Auch die Früherkennung von Prostatakrebs erfordert einen Bluttest – den prostataspezifischen Antigen-Test (PSA). Erhöhte PSA-Werte können das Vorhandensein von Prostatakrebs anzeigen, selbst wenn keine körperlichen Abnormitäten vorliegen. Daraufhin kann dann eine Gewebebiopsie durchgeführt und eine Diagnose gestellt werden. Wenn diese positiv ist, kann der Krebs durch Operation oder Strahlenbehandlung behandelt werden. Und dann wird der Patient hoffentlich geheilt.

Unterstützer der Früherkennung argumentieren, der Krebs könne dadurch bereits im Frühstadium erkannt und behandelt werden, wenn die Heilungschancen am größten sind.

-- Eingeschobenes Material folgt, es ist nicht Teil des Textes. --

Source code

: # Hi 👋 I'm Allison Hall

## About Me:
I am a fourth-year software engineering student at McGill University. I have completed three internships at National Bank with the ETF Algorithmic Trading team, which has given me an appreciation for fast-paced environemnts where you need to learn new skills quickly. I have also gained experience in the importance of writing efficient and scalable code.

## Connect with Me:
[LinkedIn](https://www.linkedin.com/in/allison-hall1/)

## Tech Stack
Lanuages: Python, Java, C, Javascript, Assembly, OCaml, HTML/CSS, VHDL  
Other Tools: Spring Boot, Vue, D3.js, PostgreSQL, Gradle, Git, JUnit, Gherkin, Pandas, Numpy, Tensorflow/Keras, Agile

Auch könnten jüngere Patienten zumindest die Nebenwirkungen der Krebsbehandlung besser verkraften. Die Befürworter behaupten auch, die seit zwei Jahrzehnten abnehmende Zahl der Todesopfer durch Prostatakrebs sei das Ergebnis der immer weiteren Verbreitung von PSA-Tests. Tatsächlich setzen sie sich für intensivere Früherkennungsprogramme ein.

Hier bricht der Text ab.